Cela équivaudrait à la définition d’un cadre juridique ayant pour fondement éthique la
Solidarité. VIEIRA renchérit en disant : « Le principe énoncé (…) est l’expression d’un idéal
noble au profit de la vie sociale. En orientant l’intervention de l’Etat vers les individus et les
groupes les plus défavorisés, il encourage l’égalité éthique de tous, en dépit des conditions
inégalitaires dans lesquelles se trouvent les plus démunis 56». Ainsi, la Solidarité, comme
Principe de base d’un Etat, renvoie vers la transformation morale de la personne et vers la
transformation des structures sociales; vers un Etat social de droit.
Conclusion
La notion de Solidarité chez JEAN-PAUL II se situe directement dans la
catégorie éthique et morale.
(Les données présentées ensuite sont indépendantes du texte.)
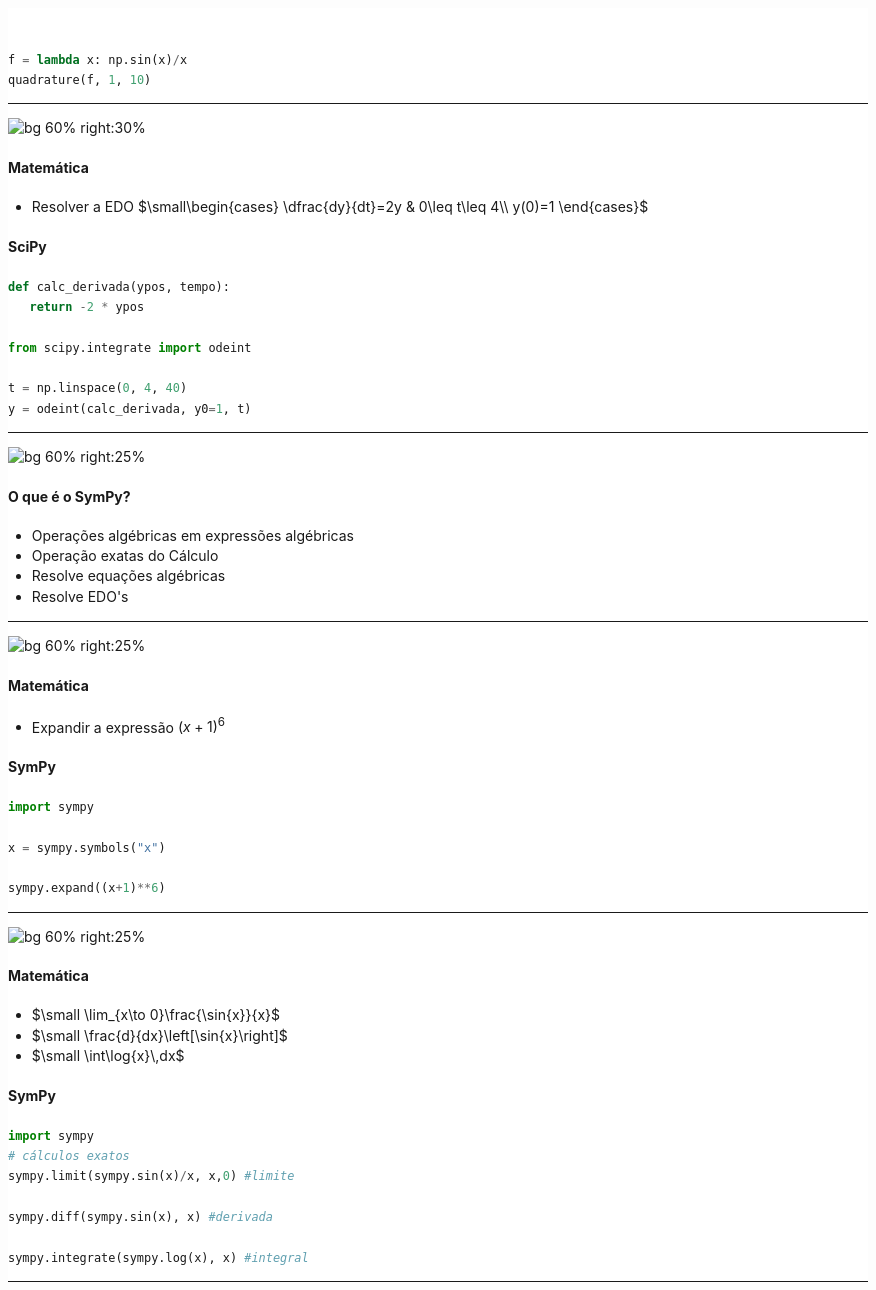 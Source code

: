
  ```python


f = lambda x: np.sin(x)/x
quadrature(f, 1, 10)
```
---
![bg 60% right:30% ](https://www.fullstackpython.com/img/logos/scipy.png)
#### Matemática
- Resolver a EDO $\small\begin{cases}
\dfrac{dy}{dt}=2y & 0\leq t\leq 4\\
y(0)=1
\end{cases}$
#### SciPy
 ```python
def calc_derivada(ypos, tempo):
    return -2 * ypos

from scipy.integrate import odeint

t = np.linspace(0, 4, 40)
y = odeint(calc_derivada, y0=1, t)
```
---
![bg 60% right:25% ](https://upload.wikimedia.org/wikipedia/commons/thumb/5/54/Sympy_logo.svg/1200px-Sympy_logo.svg.png)
#### O que é o SymPy?
- Operações algébricas em expressões algébricas
- Operação exatas do Cálculo
- Resolve equações algébricas
- Resolve EDO's
---
![bg 60% right:25% ](https://upload.wikimedia.org/wikipedia/commons/thumb/5/54/Sympy_logo.svg/1200px-Sympy_logo.svg.png)
#### Matemática
- Expandir a expressão $(x+1)^6$
#### SymPy
 ```python
import sympy

x = sympy.symbols("x")

sympy.expand((x+1)**6)
```
---
![bg 60% right:25% ](https://upload.wikimedia.org/wikipedia/commons/thumb/5/54/Sympy_logo.svg/1200px-Sympy_logo.svg.png)
#### Matemática
- $\small \lim_{x\to 0}\frac{\sin{x}}{x}$ 
-   $\small \frac{d}{dx}\left[\sin{x}\right]$
- $\small \int\log{x}\,dx$
#### SymPy
 ```python
 import sympy 
# cálculos exatos
sympy.limit(sympy.sin(x)/x, x,0) #limite

sympy.diff(sympy.sin(x), x) #derivada

sympy.integrate(sympy.log(x), x) #integral
```
---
Suivant un mouvement de gravitation propre, elle se déploie en
spiral. D’abord, comme programme concerté de lutte légitime, pacifique et sociale. Ensuite,
elle se pose en une visée de la béatitude personnelle et collective. Puis, elle va se caractériser
comme qualité acquise et infuse, tout à la fois, sans laquelle la dynamique de départ ne sera
plus possible. Enfin, la Solidarité deviendra un critère incontournable de développement
social, dans une vision chrétienne de société organisée.
53 Jean-Paul II, Op. cit., n° 10. 54 Jean-Paul II, Op. cit., n° 10. 55 Ibid, n° 15. 56 Domingos Lourenço VIEIRA, Op. cit., p. 307.